La cooptation, un levier de recrutement sous-exploité (à tort)

30. 1. 2024

7 min.

La cooptation, un levier de recrutement sous-exploité (à tort)
autor
Sylvain Guillet

Journaliste web

prispievatel

La cooptation est une méthode de recrutement qui se développe de plus en plus dans les entreprises. Il faut dire que ses avantages sont nombreux.

C’est la 32e fois que vous postez une offre d’emploi sur LinkedIn, vous croulez sous les CV, mais vous n’arrivez toujours pas à trouver LE candidat qui correspond au poste à pourvoir. Et si vous envisagiez la cooptation ? On l’oublie trop souvent, mais les salariés qui sont déjà en poste dans l’entreprise peuvent être un levier de sourcing inespéré. Rencontre avec Martin Ravier, Leader Recrutement chez Feu Vert France.

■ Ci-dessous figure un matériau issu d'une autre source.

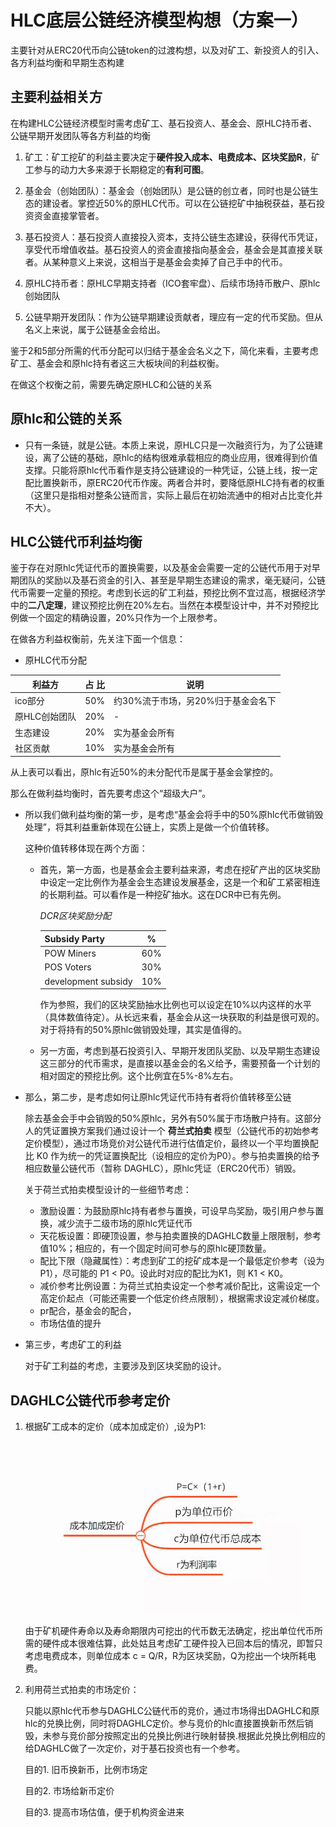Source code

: # HLC底层公链经济模型构想（方案一）

主要针对从ERC20代币向公链token的过渡构想，以及对矿工、新投资人的引入、各方利益均衡和早期生态构建

## 主要利益相关方

在构建HLC公链经济模型时需考虑矿工、基石投资人、基金会、原HLC持币者、公链早期开发团队等各方利益的均衡

1. 矿工：矿工挖矿的利益主要决定于**硬件投入成本、电费成本、区块奖励R**，矿工参与的动力大多来源于长期稳定的**有利可图**。

2. 基金会（创始团队）：基金会（创始团队）是公链的创立者，同时也是公链生态的建设者。掌控近50%的原HLC代币。可以在公链挖矿中抽税获益，基石投资资金直接掌管者。

3. 基石投资人：基石投资人直接投入资本，支持公链生态建设，获得代币凭证，享受代币增值收益。基石投资人的资金直接指向基金会，基金会是其直接关联者。从某种意义上来说，这相当于是基金会卖掉了自己手中的代币。

4. 原HLC持币者：原HLC早期支持者（ICO套牢盘）、后续市场持币散户、原hlc创始团队

5. 公链早期开发团队：作为公链早期建设贡献者，理应有一定的代币奖励。但从名义上来说，属于公链基金会给出。

鉴于2和5部分所需的代币分配可以归结于基金会名义之下，简化来看，主要考虑矿工、基金会和原hlc持有者这三大板块间的利益权衡。

在做这个权衡之前，需要先确定原HLC和公链的关系

## 原hlc和公链的关系

* 只有一条链，就是公链。本质上来说，原HLC只是一次融资行为，为了公链建设，离了公链的基础，原hlc的结构很难承载相应的商业应用，很难得到价值支撑。只能将原hlc代币看作是支持公链建设的一种凭证，公链上线，按一定配比置换新币，原ERC20代币作废。两者合并时，要降低原HLC持有者的权重（这里只是指相对整条公链而言，实际上最后在初始流通中的相对占比变化并不大）。

## HLC公链代币利益均衡

鉴于存在对原hlc凭证代币的置换需要，以及基金会需要一定的公链代币用于对早期团队的奖励以及基石资金的引入、甚至是早期生态建设的需求，毫无疑问，公链代币需要一定量的预挖。考虑到长远的矿工利益，预挖比例不宜过高，根据经济学中的**二八定理**，建议预挖比例在20%左右。当然在本模型设计中，并不对预挖比例做一个固定的精确设置，20%只作为一个上限参考。

在做各方利益权衡前，先关注下面一个信息：

* 原HLC代币分配

| 利益方  | 占 比  | 说明 |
| ------- | :----:| ------   |
| ico部分  | 50% |约30%流于市场，另20%归于基金会名下|
| 原HLC创始团队 | 20% |  -       |
| 生态建设 | 20% | 实为基金会所有 |
| 社区贡献 | 10% | 实为基金会所有 |

从上表可以看出，原hlc有近50%的未分配代币是属于基金会掌控的。

那么在做利益均衡时，首先要考虑这个“超级大户”。

* 所以我们做利益均衡的第一步，是考虑“基金会将手中的50%原hlc代币做销毁处理”，将其利益重新体现在公链上，实质上是做一个价值转移。

  这种价值转移体现在两个方面：

  * 首先，第一方面，也是基金会主要利益来源，考虑在挖矿产出的区块奖励中设定一定比例作为基金会生态建设发展基金，这是一个和矿工紧密相连的长期利益。可以看作是一种挖矿抽水。这在DCR中已有先例。
  
    *DCR区块奖励分配*
  
    | Subsidy Party |   %   |
    | :-------- | :--------: |
    | POW Miners |    60%   |
    | POS Voters |    30%   |
    | development subsidy |    10%   |
  
    作为参照，我们的区块奖励抽水比例也可以设定在10%以内这样的水平（具体数值待定）。从长远来看，基金会从这一块获取的利益是很可观的。对于将持有的50%原hlc做销毁处理，其实是值得的。
    
  * 另一方面，考虑到基石投资引入、早期开发团队奖励、以及早期生态建设这三部分的代币需求，是直接以基金会的名义给予，需要预备一个计划的相对固定的预挖比例。这个比例宜在5%-8%左右。
  
* 那么，第二步，是考虑如何让原hlc凭证代币持有者将价值转移至公链

  除去基金会手中会销毁的50%原hlc，另外有50%属于市场散户持有。这部分人的凭证置换方案我们通过设计一个 **荷兰式拍卖** 模型（公链代币的初始参考定价模型），通过市场竞价对公链代币进行估值定价，最终以一个平均置换配比 K0 作为统一的凭证置换配比（设相应的定价为P0）。参与拍卖置换的给予相应数量公链代币（暂称 DAGHLC），原hlc凭证（ERC20代币）销毁。
  
  关于荷兰式拍卖模型设计的一些细节考虑：
  * 激励设置：为鼓励原hlc持有者参与置换，可设早鸟奖励，吸引用户参与置换，减少流于二级市场的原hlc凭证代币
  * 天花板设置：即硬顶设置，参与拍卖置换的DAGHLC数量上限限制，参考值10%；相应的，有一个固定时间可参与的原hlc硬顶数量。
  * 配比下限（隐藏属性）：考虑到矿工的挖矿成本是一个最低定价参考（设为P1），尽可能的 P1 < P0。设此时对应的配比为K1，则 K1 < K0。
  * 减价参考比例设置：为荷兰式拍卖设定一个参考减价配比，这需设定一个高定价起点（可能还需要一个低定价终点限制），根据需求设定减价梯度。
  * pr配合，基金会的配合，
  * 市场估值的提升
  
* 第三步，考虑矿工的利益
  
    对于矿工利益的考虑，主要涉及到区块奖励的设计。

## DAGHLC公链代币参考定价
 
1. 根据矿工成本的定价（成本加成定价）,设为P1:
 
    ![成本加成定价](./image/成本加成定价法.jpg)
    
    由于矿机硬件寿命以及寿命期限内可挖出的代币数无法确定，挖出单位代币所需的硬件成本很难估算，此处姑且考虑矿工硬件投入已回本后的情况，即暂只考虑电费成本，则单位成本 c = Q/R，R为区块奖励，Q为挖出一个块所耗电费。

2. 利用荷兰式拍卖的市场定价：
    
    只能以原hlc代币参与DAGHLC公链代币的竞价，通过市场得出DAGHLC和原hlc的兑换比例，同时将DAGHLC定价。参与竞价的hlc直接置换新币然后销毁，未参与竞价部分按照定出的兑换比例进行映射替换.根据此兑换比例相应的给DAGHLC做了一次定价，对于基石投资也有一个参考。  
 
     目的1. 旧币换新币，比例市场定
     
     目的2. 市场给新币定价
     
     目的3. 提高市场估值，便于机构资金进来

En quoi consiste la cooptation ?

Il existe mille et une façons de diffuser une annonce de recrutement. Si les jobboards et les sites carrières n’ont plus besoin de se tailler une réputation, la cooptation fait moins parler d’elle. À tort ? Cette méthode de recrutement consiste à faire appel au réseau personnel ou professionnel des collaborateurs de l’entreprise pour combler un poste : « Le candidat est introduit dans le processus de recrutement par le biais d’une recommandation d’un collaborateur plutôt que par des canaux de recrutement traditionnels. C’est une méthode de recrutement basée sur la confiance et la connaissance préalable du candidat. Les talents cooptés suivent le même processus de sélection que les autres candidats, mais ils peuvent bénéficier d’un niveau de confiance plus élevé au départ. Cependant, il est essentiel de maintenir un équilibre pour éviter toute partialité et s’assurer que les candidats cooptés sont évalués objectivement », explique Martin Ravier.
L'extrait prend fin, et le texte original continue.